Data Science on the Google Cloud Platform

Cloud Data AScience Services

CiDrep Data Science and Analytics services are hosted and runs exclusively on digital/cloud platforms, which enables data science teams to easily organize their work, access data and computing resources from anywhere, build, train, deploy, and manage data models.

Our cloud services makes it easy for researchers and data scientists to take their projects from ideation to research discovery and publications, quickly and cost-effectively.

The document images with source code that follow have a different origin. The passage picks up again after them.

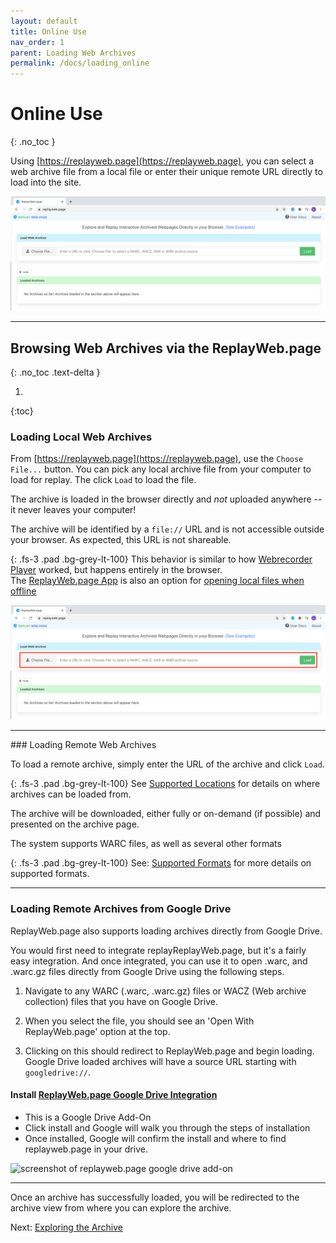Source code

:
 ```yaml
---
layout: default
title: Online Use
nav_order: 1
parent: Loading Web Archives
permalink: /docs/loading_online
---
```

# Online Use
{: .no_toc }

Using [https://replayweb.page](https://replayweb.page), you can select a web archive file from a local file or enter their unique remote URL directly to load into the site.

<img alt="screenshot of replayweb.page (online)" src="/docs/assets/replaywebpage-online.png">
<hr> 

## Browsing Web Archives via the ReplayWeb.page
{: .no_toc .text-delta }


1. 
{:toc}

### Loading Local Web Archives

From [https://replayweb.page](https://replayweb.page), use the `Choose File...` button. You can pick any local archive file from your computer to load for replay. 
The click `Load` to load the file. 

The archive is loaded in the browser directly and *not* uploaded anywhere -- it never leaves your computer!

The archive will be identified by a `file://` URL and is not accessible outside your browser. As expected,
this URL is not shareable.

{:  .fs-3 .pad .bg-grey-lt-100}
This behavior is similar to how [Webrecorder Player](https://github.com/webrecorder/webrecorder-player) worked, but happens entirely in the browser. <br>The [ReplayWeb.page App](https://github.com/webrecorder/replayweb.page/releases) is also an option for [opening local files when offline](loading_offline#replaywebpage-as-standalone-desktop-electron-app)

<img alt="screenshot of replayweb.page (online)" src="/docs/assets/replaywebpage-online-local.png">

<hr> 
### Loading Remote Web Archives

To load a remote archive, simply enter the URL of the archive and click `Load`.

{: .fs-3 .pad .bg-grey-lt-100}
See [Supported Locations](locations) for details on where archives can be loaded from.

The archive will be downloaded, either fully or on-demand (if possible) and presented on the archive page.

The system supports WARC files, as well as several other formats

{:  .fs-3 .pad .bg-grey-lt-100}
See: [Supported Formats](formats) for more details on supported formats.

<hr>

### Loading Remote Archives from Google Drive

ReplayWeb.page also supports loading archives directly from Google Drive.

You would first need to integrate replayReplayWeb.page, but it's a fairly easy integration. And once integrated, you can use it to open .warc, and .warc.gz files directly from Google Drive using the following steps.

1. Navigate to any WARC (.warc, .warc.gz) files or WACZ (Web archive collection) files that you have on Google Drive.

2. When you select the file, you should see an 'Open With ReplayWeb.page' option at the top.

3. Clicking on this should redirect to ReplayWeb.page and begin loading. Google Drive loaded archives will have a source URL starting with `googledrive://`.


#### Install [ReplayWeb.page Google Drive Integration](https://gsuite.google.com/u/2/marketplace/app/replaywebpage/160798412227)
* This is a Google Drive Add-On
* Click install and Google will walk you through the steps of installation
* Once installed, Google will confirm the install and where to find replayweb.page in your drive.

<img alt="screenshot of replayweb.page google drive add-on" src="/docs/assets/replaywebpage-googledrive-install.gif">



<hr>
Once an archive has successfully loaded, you will be redirected to the archive view from where you can explore the archive.

Next:  [Exploring the Archive](/docs/exploring)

Overall our solutions makes data science teams more productive, and enables them to deploy and implement data pipelines, using statistical and machine learning methods and tools on any cloud platform. You will come to realize that our methodology is a hands-on guide to implementing an end-to-end data platform on GCP, AWS or IBM for DeepVariant analysis pipeline that uses a deep neural network to call genetic variants from next-generation DNA sequencing data.

  • Automate and schedule data ingest, using an App Engine application
  • Create and populate a dashboard in Google Data Studio
  • Build a real-time analysis pipeline to carry out streaming analytics
  • Conduct interactive data exploration with Google BigQuery
  • Create a Bayesian model on a Cloud Dataproc cluster
  • Build a logistic regression machine-learning model with Spark
  • Compute time-aggregate features with a Cloud Dataflow pipeline
  • Create a high-performing prediction model with TensorFlow 
  • Use your deployed model as a microservice you can access from both batch and real-time pipelines

Our partner’s Cloud Genomics platorms offers petabyte scale genomic data processing and analysis for all of your data needs to: map to securely store, process, explore, and share large and complex genomic datasets; for GATK Best Practices for variant discovery in whole genome sequencing (WGS) data; RNA-Seq pipeline intended to show Nextflow usage; running a Sentieon DNAseq Pipeline; or running a dsub pipeline creates an index (BAI file) from a large binary file of DNA sequences (BAM file).